Department of Respiratory Medicine and Rheumatology, Institute of Health Biosciences, University of Tokushima Graduate School, Tokushima, Japan.
Clin Cancer Res. 2009 Dec 1;15(23):7229-37. doi: 10.1158/1078-0432.CCR-09-1980. Epub 2009 Nov 24.
Malignant pleural mesothelioma (MPM) is a biologically heterogeneous malignant disease with a poor prognosis. We reported previously that the anti-vascular endothelial growth factor (VEGF) antibody, bevacizumab, effectively inhibited the progression of VEGF-high-producing (but not VEGF-low-producing) MPM cells in orthotopic implantation models, indicating the need for novel therapeutic strategies to improve the poor prognosis of this disease. Therefore, we focused on the multi-tyrosine kinase inhibitor E7080 and assessed its therapeutic efficacy against MPM cells with different proangiogenic cytokine production profiles.
The efficacy of E7080 was assayed in orthotopic implantation of severe combined immunodeficient mouse models with three human MPM cell lines (MSTO-211H, NCI-H290, and Y-MESO-14).
With regard to proangiogenic cytokine production profiles, MSTO-211H and Y-MESO-14 cells were MPM cells producing high levels of fibroblast growth factor-2 and VEGF, respectively. NCI-H290 cells produced low levels of fibroblast growth factor-2 and VEGF compared with the other two cell lines. E7080 potently suppressed the phosphorylation of VEGF receptor-2 and FGF receptor 1 and, thus, inhibited proliferation of endothelial cells, but not that of the MPM cell lines, in vitro. Orthotopically inoculated MSTO-211H cells produced only thoracic tumors, whereas NCI-H290 and Y-MESO-14 cells also developed pleural effusions. Treatment with E7080 potently inhibited the progression of these three MPM cell lines and markedly prolonged mouse survival, which was associated with decreased numbers of tumor-associated vessels and proliferating MPM cells in the tumor.
These results strongly suggest broad-spectrum activity of E7080 against MPM with different proangiogenic cytokine production profiles in humans.

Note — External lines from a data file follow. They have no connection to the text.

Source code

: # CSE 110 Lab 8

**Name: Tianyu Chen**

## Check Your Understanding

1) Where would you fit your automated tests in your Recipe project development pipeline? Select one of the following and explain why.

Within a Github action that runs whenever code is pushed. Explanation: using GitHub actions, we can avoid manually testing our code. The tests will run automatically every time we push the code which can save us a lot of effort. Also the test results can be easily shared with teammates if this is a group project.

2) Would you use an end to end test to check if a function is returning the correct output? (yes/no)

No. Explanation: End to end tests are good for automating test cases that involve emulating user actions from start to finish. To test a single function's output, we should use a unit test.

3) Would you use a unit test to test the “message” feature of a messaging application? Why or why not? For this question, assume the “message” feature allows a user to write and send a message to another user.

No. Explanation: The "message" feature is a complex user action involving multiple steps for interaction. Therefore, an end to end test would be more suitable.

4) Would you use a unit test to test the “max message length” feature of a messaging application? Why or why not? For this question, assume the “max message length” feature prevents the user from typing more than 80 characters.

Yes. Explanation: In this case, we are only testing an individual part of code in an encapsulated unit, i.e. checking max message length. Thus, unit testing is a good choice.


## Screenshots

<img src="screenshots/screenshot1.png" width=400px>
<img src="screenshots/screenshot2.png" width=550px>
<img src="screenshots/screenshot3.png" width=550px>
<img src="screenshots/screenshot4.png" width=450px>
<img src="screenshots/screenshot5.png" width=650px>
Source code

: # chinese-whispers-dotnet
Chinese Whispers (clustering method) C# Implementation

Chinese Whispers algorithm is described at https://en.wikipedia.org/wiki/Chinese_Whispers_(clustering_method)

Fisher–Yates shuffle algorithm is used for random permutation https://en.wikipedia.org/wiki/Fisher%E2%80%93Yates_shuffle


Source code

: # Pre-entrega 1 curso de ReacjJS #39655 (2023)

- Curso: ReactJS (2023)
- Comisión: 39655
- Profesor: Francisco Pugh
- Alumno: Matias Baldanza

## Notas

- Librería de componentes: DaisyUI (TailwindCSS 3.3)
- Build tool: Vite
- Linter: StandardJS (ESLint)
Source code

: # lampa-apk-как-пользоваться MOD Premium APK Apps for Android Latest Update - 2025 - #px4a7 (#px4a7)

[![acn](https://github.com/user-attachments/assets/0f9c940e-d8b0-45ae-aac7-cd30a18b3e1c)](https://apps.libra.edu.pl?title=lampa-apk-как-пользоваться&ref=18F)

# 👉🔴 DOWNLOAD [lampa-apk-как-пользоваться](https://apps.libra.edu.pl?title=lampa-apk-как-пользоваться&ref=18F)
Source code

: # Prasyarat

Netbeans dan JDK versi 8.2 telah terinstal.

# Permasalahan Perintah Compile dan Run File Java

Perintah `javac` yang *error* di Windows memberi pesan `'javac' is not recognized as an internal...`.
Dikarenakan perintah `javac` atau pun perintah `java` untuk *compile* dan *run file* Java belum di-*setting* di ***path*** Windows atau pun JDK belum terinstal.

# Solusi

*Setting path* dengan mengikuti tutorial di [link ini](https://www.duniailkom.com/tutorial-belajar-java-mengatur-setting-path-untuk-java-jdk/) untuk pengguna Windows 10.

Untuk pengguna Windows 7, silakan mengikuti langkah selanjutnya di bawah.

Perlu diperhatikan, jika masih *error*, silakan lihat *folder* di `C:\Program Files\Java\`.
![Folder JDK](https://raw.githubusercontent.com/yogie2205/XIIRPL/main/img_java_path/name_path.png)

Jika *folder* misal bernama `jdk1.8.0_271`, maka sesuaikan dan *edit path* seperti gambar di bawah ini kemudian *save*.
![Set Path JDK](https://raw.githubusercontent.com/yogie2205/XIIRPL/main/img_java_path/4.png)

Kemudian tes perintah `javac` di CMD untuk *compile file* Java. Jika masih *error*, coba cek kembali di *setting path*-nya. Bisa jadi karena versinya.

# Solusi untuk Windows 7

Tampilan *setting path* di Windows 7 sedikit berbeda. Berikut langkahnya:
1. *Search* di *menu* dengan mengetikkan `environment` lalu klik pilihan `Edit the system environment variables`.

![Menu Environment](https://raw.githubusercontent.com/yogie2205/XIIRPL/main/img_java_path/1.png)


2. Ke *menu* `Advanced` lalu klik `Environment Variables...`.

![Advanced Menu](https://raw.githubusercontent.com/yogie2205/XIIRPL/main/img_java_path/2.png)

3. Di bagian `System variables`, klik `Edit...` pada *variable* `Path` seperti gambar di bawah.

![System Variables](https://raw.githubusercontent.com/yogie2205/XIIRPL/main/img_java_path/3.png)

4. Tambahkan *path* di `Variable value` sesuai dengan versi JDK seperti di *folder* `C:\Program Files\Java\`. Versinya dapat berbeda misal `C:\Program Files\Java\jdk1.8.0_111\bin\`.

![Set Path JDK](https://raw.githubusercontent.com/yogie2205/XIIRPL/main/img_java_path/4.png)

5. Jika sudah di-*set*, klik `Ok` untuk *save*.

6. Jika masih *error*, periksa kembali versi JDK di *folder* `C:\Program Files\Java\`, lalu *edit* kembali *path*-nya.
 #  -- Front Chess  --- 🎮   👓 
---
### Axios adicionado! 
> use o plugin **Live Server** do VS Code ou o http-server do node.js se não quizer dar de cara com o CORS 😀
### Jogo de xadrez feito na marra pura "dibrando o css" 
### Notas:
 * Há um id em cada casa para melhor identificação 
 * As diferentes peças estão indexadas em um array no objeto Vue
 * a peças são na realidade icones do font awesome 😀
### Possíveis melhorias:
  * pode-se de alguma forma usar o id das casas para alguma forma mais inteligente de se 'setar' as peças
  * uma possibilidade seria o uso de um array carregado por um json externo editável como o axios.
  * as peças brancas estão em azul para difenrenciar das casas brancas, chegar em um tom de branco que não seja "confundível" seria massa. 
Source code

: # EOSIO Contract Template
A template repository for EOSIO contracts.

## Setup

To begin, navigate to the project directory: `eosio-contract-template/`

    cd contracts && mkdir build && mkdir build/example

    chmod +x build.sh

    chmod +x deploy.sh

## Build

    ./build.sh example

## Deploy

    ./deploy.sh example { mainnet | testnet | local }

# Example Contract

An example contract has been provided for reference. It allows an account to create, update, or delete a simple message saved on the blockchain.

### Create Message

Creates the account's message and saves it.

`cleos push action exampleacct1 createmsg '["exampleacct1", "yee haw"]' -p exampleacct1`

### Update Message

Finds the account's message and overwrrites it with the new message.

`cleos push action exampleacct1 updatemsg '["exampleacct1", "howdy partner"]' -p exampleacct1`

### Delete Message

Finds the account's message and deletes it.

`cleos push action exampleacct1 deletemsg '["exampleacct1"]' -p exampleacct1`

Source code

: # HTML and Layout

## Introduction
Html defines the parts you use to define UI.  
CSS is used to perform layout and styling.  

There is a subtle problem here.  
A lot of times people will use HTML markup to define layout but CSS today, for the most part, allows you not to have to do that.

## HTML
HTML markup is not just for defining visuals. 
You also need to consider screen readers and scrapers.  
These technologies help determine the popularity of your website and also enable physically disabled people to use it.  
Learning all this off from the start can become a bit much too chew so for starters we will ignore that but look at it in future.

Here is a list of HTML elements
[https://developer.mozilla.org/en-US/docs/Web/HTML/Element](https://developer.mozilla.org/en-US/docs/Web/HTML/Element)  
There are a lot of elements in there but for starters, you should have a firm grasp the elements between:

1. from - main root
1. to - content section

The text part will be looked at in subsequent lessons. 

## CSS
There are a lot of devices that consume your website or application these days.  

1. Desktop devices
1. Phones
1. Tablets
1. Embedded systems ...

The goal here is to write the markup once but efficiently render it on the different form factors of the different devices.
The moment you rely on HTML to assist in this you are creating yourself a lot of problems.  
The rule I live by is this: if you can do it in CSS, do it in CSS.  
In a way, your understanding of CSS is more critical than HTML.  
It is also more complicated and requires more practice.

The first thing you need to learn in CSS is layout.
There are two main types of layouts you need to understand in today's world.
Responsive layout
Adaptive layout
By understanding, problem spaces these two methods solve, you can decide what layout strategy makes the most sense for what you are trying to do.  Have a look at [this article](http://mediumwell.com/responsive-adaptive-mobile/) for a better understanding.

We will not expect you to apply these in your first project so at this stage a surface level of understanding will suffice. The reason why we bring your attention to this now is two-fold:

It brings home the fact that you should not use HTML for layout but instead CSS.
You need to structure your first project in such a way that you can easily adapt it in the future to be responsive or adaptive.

恶性胸膜间皮瘤(MPM)是一种生物学异质性恶性疾病,预后不良。我们之前曾报道过,抗血管内皮生长因子(VEGF)抗体贝伐单抗有效抑制了 VEGF 高表达(而非 VEGF 低表达)的 MPM 细胞在原位移植模型中的进展,这表明需要新的治疗策略来改善这种疾病的不良预后。因此,我们专注于多酪氨酸激酶抑制剂 E7080,并评估其对具有不同促血管生成细胞因子产生谱的 MPM 细胞的治疗效果。
在三种人 MPM 细胞系(MSTO-211H、NCI-H290 和 Y-MESO-14)的原位植入严重联合免疫缺陷小鼠模型中检测 E7080 的疗效。
就促血管生成细胞因子产生谱而言,MSTO-211H 和 Y-MESO-14 细胞分别是产生高水平成纤维细胞生长因子-2 和 VEGF 的 MPM 细胞。与其他两种细胞系相比,NCI-H290 细胞产生的成纤维细胞生长因子-2 和 VEGF 水平较低。E7080 能够强烈抑制 VEGF 受体-2 和 FGF 受体 1 的磷酸化,从而抑制内皮细胞的增殖,但不抑制 MPM 细胞系的增殖。原位接种的 MSTO-211H 细胞仅产生胸腔肿瘤,而 NCI-H290 和 Y-MESO-14 细胞也产生胸腔积液。E7080 治疗强烈抑制了这三种 MPM 细胞系的进展,并显著延长了小鼠的存活时间,这与肿瘤中肿瘤相关血管和增殖性 MPM 细胞数量的减少有关。
这些结果强烈表明,E7080 对人类具有不同促血管生成细胞因子产生谱的 MPM 具有广谱活性。